Research says that nearly 40% of students drop out of school due to bullying. Children are unable to cope up with bullies around them and consider dropping out as an easy option.
Someone who makes fun of others is referred to as a bully. Bullying can take the form of physical violence or simply unpleasant statements and acts that make another person feel uneasy or inferior. Common bullying behaviours may include-
- Calling names or making fun of each other in an unhealthy manner on a regular basis
- On school grounds, pinch, push, hit, or otherwise hurt someone
- Ignore instructions to quit harassing others
- After being advised not to do it again by the school staff, you keep going back
Bullying may be physical, social, mental, emotional, sexual and even cyberbullying. Cyberbullying has increased a lot after the pandemic, however, it always existed though.
Bullying can cause problems with social connections and possibly lead to self-harm. Some children are so tormented that they have turned to suicide as an escape from the daily pain of being bullied.
Bullying can contribute to suicidal behavior’s severe sentiments of helplessness and hopelessness. Victims and offenders who have been subjected to persistent, frequent bullying are more likely to engage in suicidal conduct, with bully victims having the highest risk.
Bully and bullied both are having a difficult time with respect to their self Esteem. Both are facing mental health issues. Anxiety, Depression and feelings of self-harm are a part of both. Bullying does harm to both, however the one being bullied or the one at the receiving end faces a lot mentally and emotionally. The person is made to believe that he/she is unfit for the place and constantly his self-Esteem is challenged.
However, keeping quiet or quitting is no solution to the problem. One should voice it out. Here are a few ways through which bullying can be controlled or prevented
Voice out to the nearest adult: Keeping quiet is no solution to any problem. Children should report any such issues to their teachers and parents. Timely intervention is the key to stop bullying at early stages.
Create a positive environment: A healthy and free environment around children or colleagues facilitates positive growth and equality all around.
Stop, pause, think and then react: Immediate reaction to bullying may further aggravate the fire. Our reaction towards the bully and bullied has to be well thought and direction oriented. The situation needs to deal with affection and empathy.

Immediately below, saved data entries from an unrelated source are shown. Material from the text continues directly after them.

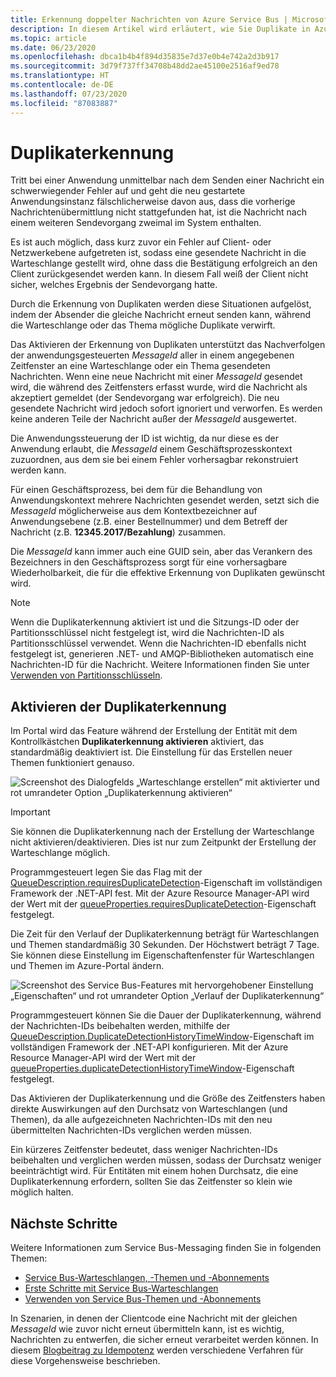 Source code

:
 ```yaml
---
title: Erkennung doppelter Nachrichten von Azure Service Bus | Microsoft-Dokumentation
description: In diesem Artikel wird erläutert, wie Sie Duplikate in Azure Service Bus-Nachrichten erkennen können. Die doppelte Nachricht kann ignoriert und gelöscht werden.
ms.topic: article
ms.date: 06/23/2020
ms.openlocfilehash: dbca1b4b4f894d35835e7d37e0b4e742a2d3b917
ms.sourcegitcommit: 3d79f737ff34708b48dd2ae45100e2516af9ed78
ms.translationtype: HT
ms.contentlocale: de-DE
ms.lasthandoff: 07/23/2020
ms.locfileid: "87083887"
---
```

# <a name="duplicate-detection"></a>Duplikaterkennung

Tritt bei einer Anwendung unmittelbar nach dem Senden einer Nachricht ein schwerwiegender Fehler auf und geht die neu gestartete Anwendungsinstanz fälschlicherweise davon aus, dass die vorherige Nachrichtenübermittlung nicht stattgefunden hat, ist die Nachricht nach einem weiteren Sendevorgang zweimal im System enthalten.

Es ist auch möglich, dass kurz zuvor ein Fehler auf Client- oder Netzwerkebene aufgetreten ist, sodass eine gesendete Nachricht in die Warteschlange gestellt wird, ohne dass die Bestätigung erfolgreich an den Client zurückgesendet werden kann. In diesem Fall weiß der Client nicht sicher, welches Ergebnis der Sendevorgang hatte.

Durch die Erkennung von Duplikaten werden diese Situationen aufgelöst, indem der Absender die gleiche Nachricht erneut senden kann, während die Warteschlange oder das Thema mögliche Duplikate verwirft.

Das Aktivieren der Erkennung von Duplikaten unterstützt das Nachverfolgen der anwendungsgesteuerten *MessageId* aller in einem angegebenen Zeitfenster an eine Warteschlange oder ein Thema gesendeten Nachrichten. Wenn eine neue Nachricht mit einer *MessageId* gesendet wird, die während des Zeitfensters erfasst wurde, wird die Nachricht als akzeptiert gemeldet (der Sendevorgang war erfolgreich). Die neu gesendete Nachricht wird jedoch sofort ignoriert und verworfen. Es werden keine anderen Teile der Nachricht außer der *MessageId* ausgewertet.

Die Anwendungssteuerung der ID ist wichtig, da nur diese es der Anwendung erlaubt, die *MessageId* einem Geschäftsprozesskontext zuzuordnen, aus dem sie bei einem Fehler vorhersagbar rekonstruiert werden kann.

Für einen Geschäftsprozess, bei dem für die Behandlung von Anwendungskontext mehrere Nachrichten gesendet werden, setzt sich die *MessageId* möglicherweise aus dem Kontextbezeichner auf Anwendungsebene (z.B. einer Bestellnummer) und dem Betreff der Nachricht (z.B. **12345.2017/Bezahlung**) zusammen.

Die *MessageId* kann immer auch eine GUID sein, aber das Verankern des Bezeichners in den Geschäftsprozess sorgt für eine vorhersagbare Wiederholbarkeit, die für die effektive Erkennung von Duplikaten gewünscht wird.

> [!NOTE]
> Wenn die Duplikaterkennung aktiviert ist und die Sitzungs-ID oder der Partitionsschlüssel nicht festgelegt ist, wird die Nachrichten-ID als Partitionsschlüssel verwendet. Wenn die Nachrichten-ID ebenfalls nicht festgelegt ist, generieren .NET- und AMQP-Bibliotheken automatisch eine Nachrichten-ID für die Nachricht. Weitere Informationen finden Sie unter [Verwenden von Partitionsschlüsseln](service-bus-partitioning.md#use-of-partition-keys).

## <a name="enable-duplicate-detection"></a>Aktivieren der Duplikaterkennung

Im Portal wird das Feature während der Erstellung der Entität mit dem Kontrollkästchen **Duplikaterkennung aktivieren** aktiviert, das standardmäßig deaktiviert ist. Die Einstellung für das Erstellen neuer Themen funktioniert genauso.

![Screenshot des Dialogfelds „Warteschlange erstellen“ mit aktivierter und rot umrandeter Option „Duplikaterkennung aktivieren“][1]

> [!IMPORTANT]
> Sie können die Duplikaterkennung nach der Erstellung der Warteschlange nicht aktivieren/deaktivieren. Dies ist nur zum Zeitpunkt der Erstellung der Warteschlange möglich. 

Programmgesteuert legen Sie das Flag mit der [QueueDescription.requiresDuplicateDetection](/dotnet/api/microsoft.servicebus.messaging.queuedescription.requiresduplicatedetection#Microsoft_ServiceBus_Messaging_QueueDescription_RequiresDuplicateDetection)-Eigenschaft im vollständigen Framework der .NET-API fest. Mit der Azure Resource Manager-API wird der Wert mit der [queueProperties.requiresDuplicateDetection](/azure/templates/microsoft.servicebus/namespaces/queues#property-values)-Eigenschaft festgelegt.

Die Zeit für den Verlauf der Duplikaterkennung beträgt für Warteschlangen und Themen standardmäßig 30 Sekunden. Der Höchstwert beträgt 7 Tage. Sie können diese Einstellung im Eigenschaftenfenster für Warteschlangen und Themen im Azure-Portal ändern.

![Screenshot des Service Bus-Features mit hervorgehobener Einstellung „Eigenschaften“ und rot umrandeter Option „Verlauf der Duplikaterkennung“][2]

Programmgesteuert können Sie die Dauer der Duplikaterkennung, während der Nachrichten-IDs beibehalten werden, mithilfe der [QueueDescription.DuplicateDetectionHistoryTimeWindow](/dotnet/api/microsoft.servicebus.messaging.queuedescription.duplicatedetectionhistorytimewindow#Microsoft_ServiceBus_Messaging_QueueDescription_DuplicateDetectionHistoryTimeWindow)-Eigenschaft im vollständigen Framework der .NET-API konfigurieren. Mit der Azure Resource Manager-API wird der Wert mit der [queueProperties.duplicateDetectionHistoryTimeWindow](/azure/templates/microsoft.servicebus/namespaces/queues#property-values)-Eigenschaft festgelegt.

Das Aktivieren der Duplikaterkennung und die Größe des Zeitfensters haben direkte Auswirkungen auf den Durchsatz von Warteschlangen (und Themen), da alle aufgezeichneten Nachrichten-IDs mit den neu übermittelten Nachrichten-IDs verglichen werden müssen.

Ein kürzeres Zeitfenster bedeutet, dass weniger Nachrichten-IDs beibehalten und verglichen werden müssen, sodass der Durchsatz weniger beeinträchtigt wird. Für Entitäten mit einem hohen Durchsatz, die eine Duplikaterkennung erfordern, sollten Sie das Zeitfenster so klein wie möglich halten.

## <a name="next-steps"></a>Nächste Schritte

Weitere Informationen zum Service Bus-Messaging finden Sie in folgenden Themen:

* [Service Bus-Warteschlangen, -Themen und -Abonnements](service-bus-queues-topics-subscriptions.md)
* [Erste Schritte mit Service Bus-Warteschlangen](service-bus-dotnet-get-started-with-queues.md)
* [Verwenden von Service Bus-Themen und -Abonnements](service-bus-dotnet-how-to-use-topics-subscriptions.md)

In Szenarien, in denen der Clientcode eine Nachricht mit der gleichen *MessageId* wie zuvor nicht erneut übermitteln kann, ist es wichtig, Nachrichten zu entwerfen, die sicher erneut verarbeitet werden können. In diesem [Blogbeitrag zu Idempotenz](https://particular.net/blog/what-does-idempotent-mean) werden verschiedene Verfahren für diese Vorgehensweise beschrieben.

[1]: ./media/duplicate-detection/create-queue.png
[2]: ./media/duplicate-detection/queue-prop.png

Some of the ways in which schools or parents can deal with bullies are:
- If it’s an adult, don’t put yourself in danger by addressing him or her directly, since this can be dangerous
- Be a good listener and reassure your child about school bullying by accompanying him or her to school if possible or ensuring that they feel safe at school, because nothing compares to the fear of not knowing what will happen next when confronted with school bullying
- It’s critical that you speak with school officials and employees about school bullying. A child’s ability to speak up is critical. So instill in them the ability to resist wrongdoing
- Do not overlook school bullies or allow them to see how they have harmed your child because this will just encourage more bullying
- If a school bully has physically harmed someone (by punching, kicking, or throwing an object at them), notify the administration or the police right once and tell the school staff everything that happened
- If a school bully has entered your house, you should consult a lawyer immediately and inform local police
- You might also want to talk to a therapist about what can be done to mitigate the impact of school bullying on your child
Bullying is a social and mental trauma for the one bearing it. We must try and be aware from our end and try to curtail it at an initial level itself. Bullying should be stopped at the bud level. We must try as parents and teachers of school going children to be aware of signs or symptoms of bullying or withdrawal in our children so that with timely intervention can help us save the child from going through an emotional turmoil.